Yes. That's a really good question, Ketan, and what I would start with is we're probably being unfair to the packaging group in terms of how we look at it. Their performance is being compared to pandemic-era performance, which was off the charts. So I think if we go back and look at 2019 and before that, the packaging returns have still been much better than they were back then. And I think that's a fair trend line to look at. So while they're coming off of historic highs in terms of volumes and profitability, I think they still have settled in at a level that's higher than historical for us. So while we'll continue to push and strive and try to make sure that we're doing the best we can do, they still have reached a higher elevation in their structure, so that's a plus. On the construction side, the resilience of the housing market has been a pleasant tailwind for us. So I think that's terrific. And again, as we've talked before, the volume of housing starts as long as it's at a reasonable level, we can still be very profitable and do very well. And it appears to me that it should stay within those ranges, at least at present for the information we have. And on the retail side, I guess what I would say is while some of the big box customers are predicting maybe a 2% to 5% decline in volumes for '24. They also predicted a down volume in '23, and our product mix has benefited, and our units are actually doing very well relative to what other products in the stores are doing. So there's a bit of an anomaly that we have to be careful of, and just because they're predicted down 2% to 5%, that may not be the same in our product categories. But I would tell you, Ketan, that it is a mixed bag, so to speak, and it's going to affect different markets differently. But overall, I'm still very pleased that we're at a higher level than historical in terms of margins on the sales volumes that we have. And I think we're well positioned, as I said before, to adjust to whatever the economy tends to throw our way.

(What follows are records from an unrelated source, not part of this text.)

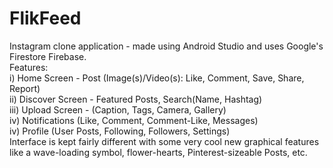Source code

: # FlikFeed
Instagram clone application - made using Android Studio and uses Google's Firestore Firebase.  
Features:  
i) Home Screen - Post (Image(s)/Video(s): Like, Comment, Save, Share, Report)  
ii) Discover Screen - Featured Posts, Search(Name, Hashtag)  
iii) Upload Screen - (Caption, Tags, Camera, Gallery)  
iv) Notifications (Like, Comment, Comment-Like, Messages)  
iv) Profile (User Posts, Following, Followers, Settings)  
Interface is kept fairly different with some very cool new graphical features like a wave-loading symbol, flower-hearts, Pinterest-sizeable Posts, etc.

I have one more question. Looking at the Site Built business, I know Q4 is usually slower due to seasonality. Outside of that, are you noticing any signs of stabilization at our current levels, or is there further pressure? What feedback are you getting from your customers? Please address both the single-family and multifamily aspects.
Yes. So on the single-family side, I think there's a slight decline that's predicted. On the multifamily, from where we are, we're looking at pretty good order file through '24, probably more softness than '25, and so that's the macro view. I would tell you that in our markets, and as you know, we're not in all the national markets so using national figures doesn't necessarily describe where we are. So I would tell you that the mid-Atlantic area has been very resilient, still is. And Texas is still a good market, upstate New York and Colorado are still holding firm on where they are. So that's obviously subject to change, but I would expect there to be some continued softness on single-family starts or smaller homes, some way to make them more affordable in the near term.
I'm showing no further questions in the queue at this time. I would now like to turn the call back over to Mr. Matt Missad for any closing remarks.
Well, thank you again for spending the time with us today. We really appreciate it. As Felix Cornell says, nothing good is easy, but our team is strong and has faced much bigger challenges in the past and overcome them. Thank you for your investment in us, and we'll keep working hard to ensure great long-term returns. Have a great day and Go Lions.
Thank you for participating. This concludes today's program. You may now disconnect.